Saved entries
··········
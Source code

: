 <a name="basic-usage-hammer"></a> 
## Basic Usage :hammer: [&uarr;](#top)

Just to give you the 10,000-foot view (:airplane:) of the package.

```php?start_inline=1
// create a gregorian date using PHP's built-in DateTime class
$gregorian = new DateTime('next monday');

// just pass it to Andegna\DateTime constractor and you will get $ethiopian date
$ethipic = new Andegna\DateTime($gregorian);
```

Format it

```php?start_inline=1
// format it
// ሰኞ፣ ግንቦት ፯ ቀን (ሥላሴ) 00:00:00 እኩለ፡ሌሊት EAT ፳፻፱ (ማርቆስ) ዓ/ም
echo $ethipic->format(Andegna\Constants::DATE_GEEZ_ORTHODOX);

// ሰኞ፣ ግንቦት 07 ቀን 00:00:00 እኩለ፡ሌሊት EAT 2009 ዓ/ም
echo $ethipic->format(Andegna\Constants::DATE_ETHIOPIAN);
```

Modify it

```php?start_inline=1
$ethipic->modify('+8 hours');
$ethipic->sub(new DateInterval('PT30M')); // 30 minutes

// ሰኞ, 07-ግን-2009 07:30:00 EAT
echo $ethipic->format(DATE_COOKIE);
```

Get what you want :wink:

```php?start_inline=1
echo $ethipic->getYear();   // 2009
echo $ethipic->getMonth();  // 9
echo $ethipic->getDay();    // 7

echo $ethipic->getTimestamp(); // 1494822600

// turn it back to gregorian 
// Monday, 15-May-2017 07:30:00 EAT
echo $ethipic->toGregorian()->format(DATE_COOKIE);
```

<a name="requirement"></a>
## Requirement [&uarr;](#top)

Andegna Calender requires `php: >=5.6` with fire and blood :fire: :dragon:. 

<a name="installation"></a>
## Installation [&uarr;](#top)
··········
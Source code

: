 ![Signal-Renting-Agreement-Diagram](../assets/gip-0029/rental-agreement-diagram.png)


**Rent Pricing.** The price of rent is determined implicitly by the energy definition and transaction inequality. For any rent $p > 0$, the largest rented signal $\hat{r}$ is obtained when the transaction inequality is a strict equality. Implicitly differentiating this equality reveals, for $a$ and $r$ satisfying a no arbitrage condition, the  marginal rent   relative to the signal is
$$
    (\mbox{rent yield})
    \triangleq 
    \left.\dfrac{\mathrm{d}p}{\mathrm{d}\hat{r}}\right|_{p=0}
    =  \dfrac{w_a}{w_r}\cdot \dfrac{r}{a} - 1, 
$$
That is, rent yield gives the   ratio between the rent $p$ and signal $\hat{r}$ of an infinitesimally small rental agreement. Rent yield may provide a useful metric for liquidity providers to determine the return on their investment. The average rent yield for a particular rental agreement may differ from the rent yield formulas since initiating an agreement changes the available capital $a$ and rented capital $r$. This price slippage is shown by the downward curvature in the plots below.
··········
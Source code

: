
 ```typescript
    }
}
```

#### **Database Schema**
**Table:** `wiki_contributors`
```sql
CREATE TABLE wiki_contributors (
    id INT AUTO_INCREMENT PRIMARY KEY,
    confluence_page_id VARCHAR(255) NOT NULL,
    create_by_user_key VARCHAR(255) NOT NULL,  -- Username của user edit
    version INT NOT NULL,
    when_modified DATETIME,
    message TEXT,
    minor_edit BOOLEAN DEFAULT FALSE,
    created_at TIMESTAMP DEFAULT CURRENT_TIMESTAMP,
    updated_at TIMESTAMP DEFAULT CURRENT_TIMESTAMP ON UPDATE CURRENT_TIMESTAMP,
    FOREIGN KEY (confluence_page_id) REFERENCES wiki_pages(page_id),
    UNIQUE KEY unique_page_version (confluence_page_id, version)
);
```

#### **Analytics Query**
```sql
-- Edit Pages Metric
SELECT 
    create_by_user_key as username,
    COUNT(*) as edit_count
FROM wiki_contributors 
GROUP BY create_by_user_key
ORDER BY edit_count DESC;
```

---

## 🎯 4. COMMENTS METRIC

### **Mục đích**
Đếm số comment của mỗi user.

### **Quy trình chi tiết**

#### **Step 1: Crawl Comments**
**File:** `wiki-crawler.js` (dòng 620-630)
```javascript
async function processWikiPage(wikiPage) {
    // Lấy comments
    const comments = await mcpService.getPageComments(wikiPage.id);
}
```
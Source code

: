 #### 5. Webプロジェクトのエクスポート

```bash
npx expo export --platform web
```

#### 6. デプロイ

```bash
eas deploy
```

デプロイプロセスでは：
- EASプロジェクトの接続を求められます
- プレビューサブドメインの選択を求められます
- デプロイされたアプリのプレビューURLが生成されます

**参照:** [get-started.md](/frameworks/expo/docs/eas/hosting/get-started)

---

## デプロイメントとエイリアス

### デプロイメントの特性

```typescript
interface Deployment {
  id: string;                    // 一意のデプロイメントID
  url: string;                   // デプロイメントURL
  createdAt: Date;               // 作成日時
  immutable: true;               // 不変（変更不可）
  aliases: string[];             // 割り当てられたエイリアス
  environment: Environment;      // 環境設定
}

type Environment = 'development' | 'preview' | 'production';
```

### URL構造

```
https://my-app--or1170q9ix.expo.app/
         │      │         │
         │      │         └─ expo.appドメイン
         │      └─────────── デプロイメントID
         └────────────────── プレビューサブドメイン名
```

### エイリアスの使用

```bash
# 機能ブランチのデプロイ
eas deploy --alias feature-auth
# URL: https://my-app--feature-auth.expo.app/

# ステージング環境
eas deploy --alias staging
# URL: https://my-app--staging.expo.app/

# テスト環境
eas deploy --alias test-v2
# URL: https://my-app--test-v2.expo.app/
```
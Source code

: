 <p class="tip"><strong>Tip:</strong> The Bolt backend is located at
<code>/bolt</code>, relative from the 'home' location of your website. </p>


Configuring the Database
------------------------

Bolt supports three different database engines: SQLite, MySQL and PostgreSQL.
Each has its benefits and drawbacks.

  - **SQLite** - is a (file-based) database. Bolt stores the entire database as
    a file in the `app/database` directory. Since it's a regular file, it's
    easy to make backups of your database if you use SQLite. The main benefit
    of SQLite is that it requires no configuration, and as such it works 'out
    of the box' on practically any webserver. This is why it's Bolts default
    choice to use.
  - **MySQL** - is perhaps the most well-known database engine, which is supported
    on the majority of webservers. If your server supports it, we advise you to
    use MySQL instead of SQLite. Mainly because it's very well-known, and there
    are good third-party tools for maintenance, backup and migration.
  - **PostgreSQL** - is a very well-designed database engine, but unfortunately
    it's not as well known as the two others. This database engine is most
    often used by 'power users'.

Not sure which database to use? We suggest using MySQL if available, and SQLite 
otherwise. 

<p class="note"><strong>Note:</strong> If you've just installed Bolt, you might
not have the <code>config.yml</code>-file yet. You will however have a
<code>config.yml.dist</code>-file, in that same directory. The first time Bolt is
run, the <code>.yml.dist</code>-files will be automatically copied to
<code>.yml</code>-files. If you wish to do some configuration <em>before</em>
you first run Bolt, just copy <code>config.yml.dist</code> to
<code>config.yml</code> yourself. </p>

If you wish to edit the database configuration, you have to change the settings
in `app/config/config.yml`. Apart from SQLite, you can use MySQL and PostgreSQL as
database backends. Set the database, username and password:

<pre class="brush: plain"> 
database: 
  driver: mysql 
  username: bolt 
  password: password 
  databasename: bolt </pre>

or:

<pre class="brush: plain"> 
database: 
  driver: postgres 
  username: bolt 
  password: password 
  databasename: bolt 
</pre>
··········
What you should do – Please show all lines from the entries that contain the word "have".

Answer space –
not have the <code>config.yml</code>-file yet. You will however have a
If you wish to edit the database configuration, you have to change the settings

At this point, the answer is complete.